[RECORDS FOR THIS EXERCISE]

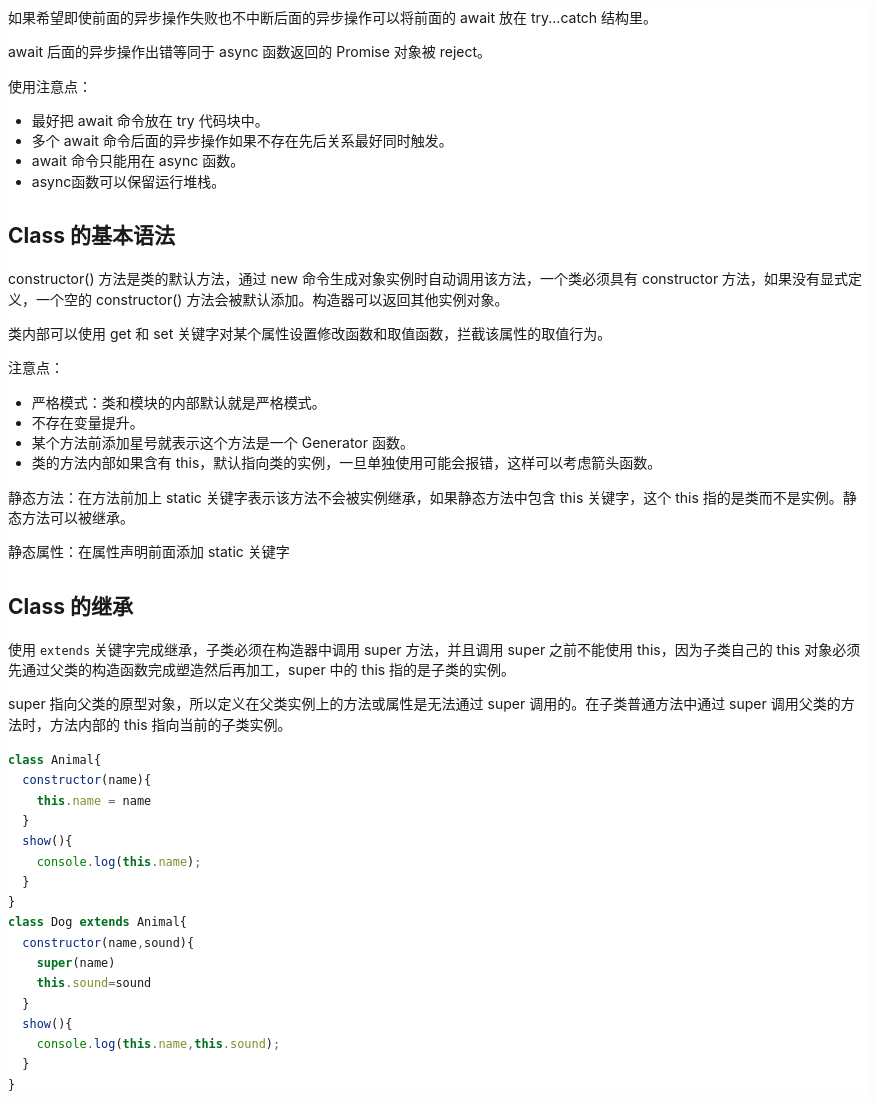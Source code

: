 如果希望即使前面的异步操作失败也不中断后面的异步操作可以将前面的 await 放在 try...catch 结构里。

await 后面的异步操作出错等同于 async 函数返回的 Promise 对象被 reject。

使用注意点：

- 最好把 await 命令放在 try 代码块中。
- 多个 await 命令后面的异步操作如果不存在先后关系最好同时触发。
- await 命令只能用在 async 函数。
- async函数可以保留运行堆栈。

## Class 的基本语法

constructor() 方法是类的默认方法，通过 new 命令生成对象实例时自动调用该方法，一个类必须具有 constructor 方法，如果没有显式定义，一个空的 constructor() 方法会被默认添加。构造器可以返回其他实例对象。

类内部可以使用 get 和 set 关键字对某个属性设置修改函数和取值函数，拦截该属性的取值行为。

注意点：

- 严格模式：类和模块的内部默认就是严格模式。
- 不存在变量提升。
- 某个方法前添加星号就表示这个方法是一个 Generator 函数。
- 类的方法内部如果含有 this，默认指向类的实例，一旦单独使用可能会报错，这样可以考虑箭头函数。

静态方法：在方法前加上 static 关键字表示该方法不会被实例继承，如果静态方法中包含 this 关键字，这个 this 指的是类而不是实例。静态方法可以被继承。

静态属性：在属性声明前面添加 static 关键字

## Class 的继承

使用 `extends` 关键字完成继承，子类必须在构造器中调用 super 方法，并且调用 super 之前不能使用 this，因为子类自己的 this 对象必须先通过父类的构造函数完成塑造然后再加工，super 中的 this 指的是子类的实例。

super 指向父类的原型对象，所以定义在父类实例上的方法或属性是无法通过 super 调用的。在子类普通方法中通过 super 调用父类的方法时，方法内部的 this 指向当前的子类实例。

```javascript
class Animal{
  constructor(name){
    this.name = name
  }
  show(){
    console.log(this.name);
  }
}
class Dog extends Animal{
  constructor(name,sound){
    super(name)
    this.sound=sound
  }
  show(){
    console.log(this.name,this.sound);
  }
}
```
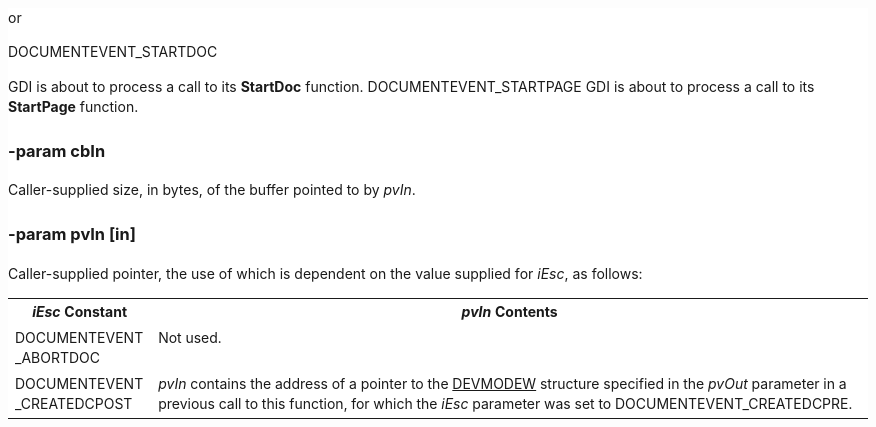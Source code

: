 or

DOCUMENTEVENT_STARTDOC

</td>
<td>
GDI is about to process a call to its <b>StartDoc</b> function.

</td>
</tr>
<tr>
<td>
DOCUMENTEVENT_STARTPAGE

</td>
<td>
GDI is about to process a call to its <b>StartPage</b> function.

</td>
</tr>
</table>
 


### -param cbIn

Caller-supplied size, in bytes, of the buffer pointed to by <i>pvIn</i>.


### -param pvIn [in]

Caller-supplied pointer, the use of which is dependent on the value supplied for <i>iEsc</i>, as follows:

<table>
<tr>
<th><i>iEsc</i> Constant</th>
<th><i>pvIn</i> Contents</th>
</tr>
<tr>
<td>
DOCUMENTEVENT_ABORTDOC

</td>
<td>
Not used.

</td>
</tr>
<tr>
<td>
DOCUMENTEVENT_CREATEDCPOST

</td>
<td>
<i>pvIn</i> contains the address of a pointer to the <a href="https://docs.microsoft.com/windows/desktop/api/wingdi/ns-wingdi-_devicemodew">DEVMODEW</a> structure specified in the <i>pvOut</i> parameter in a previous call to this function, for which the <i>iEsc</i> parameter was set to DOCUMENTEVENT_CREATEDCPRE.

[TASK TO CARRY OUT]
Set the listing above down again exactly, leaving pictures out.

[SOLUTION TO THIS EXERCISE]
Source code

: 如果希望即使前面的异步操作失败也不中断后面的异步操作可以将前面的 await 放在 try...catch 结构里。

await 后面的异步操作出错等同于 async 函数返回的 Promise 对象被 reject。

使用注意点：

- 最好把 await 命令放在 try 代码块中。
- 多个 await 命令后面的异步操作如果不存在先后关系最好同时触发。
- await 命令只能用在 async 函数。
- async函数可以保留运行堆栈。

## Class 的基本语法

constructor() 方法是类的默认方法，通过 new 命令生成对象实例时自动调用该方法，一个类必须具有 constructor 方法，如果没有显式定义，一个空的 constructor() 方法会被默认添加。构造器可以返回其他实例对象。

类内部可以使用 get 和 set 关键字对某个属性设置修改函数和取值函数，拦截该属性的取值行为。

注意点：

- 严格模式：类和模块的内部默认就是严格模式。
- 不存在变量提升。
- 某个方法前添加星号就表示这个方法是一个 Generator 函数。
- 类的方法内部如果含有 this，默认指向类的实例，一旦单独使用可能会报错，这样可以考虑箭头函数。

静态方法：在方法前加上 static 关键字表示该方法不会被实例继承，如果静态方法中包含 this 关键字，这个 this 指的是类而不是实例。静态方法可以被继承。

静态属性：在属性声明前面添加 static 关键字

## Class 的继承

使用 `extends` 关键字完成继承，子类必须在构造器中调用 super 方法，并且调用 super 之前不能使用 this，因为子类自己的 this 对象必须先通过父类的构造函数完成塑造然后再加工，super 中的 this 指的是子类的实例。

super 指向父类的原型对象，所以定义在父类实例上的方法或属性是无法通过 super 调用的。在子类普通方法中通过 super 调用父类的方法时，方法内部的 this 指向当前的子类实例。

```javascript
class Animal{
  constructor(name){
    this.name = name
  }
  show(){
    console.log(this.name);
  }
}
class Dog extends Animal{
  constructor(name,sound){
    super(name)
    this.sound=sound
  }
  show(){
    console.log(this.name,this.sound);
  }
}
```
Source code

: or

DOCUMENTEVENT_STARTDOC

</td>
<td>
GDI is about to process a call to its <b>StartDoc</b> function.

</td>
</tr>
<tr>
<td>
DOCUMENTEVENT_STARTPAGE

</td>
<td>
GDI is about to process a call to its <b>StartPage</b> function.

</td>
</tr>
</table>
 


### -param cbIn

Caller-supplied size, in bytes, of the buffer pointed to by <i>pvIn</i>.


### -param pvIn [in]

Caller-supplied pointer, the use of which is dependent on the value supplied for <i>iEsc</i>, as follows:

<table>
<tr>
<th><i>iEsc</i> Constant</th>
<th><i>pvIn</i> Contents</th>
</tr>
<tr>
<td>
DOCUMENTEVENT_ABORTDOC

</td>
<td>
Not used.

</td>
</tr>
<tr>
<td>
DOCUMENTEVENT_CREATEDCPOST

</td>
<td>
<i>pvIn</i> contains the address of a pointer to the <a href="https://docs.microsoft.com/windows/desktop/api/wingdi/ns-wingdi-_devicemodew">DEVMODEW</a> structure specified in the <i>pvOut</i> parameter in a previous call to this function, for which the <i>iEsc</i> parameter was set to DOCUMENTEVENT_CREATEDCPRE.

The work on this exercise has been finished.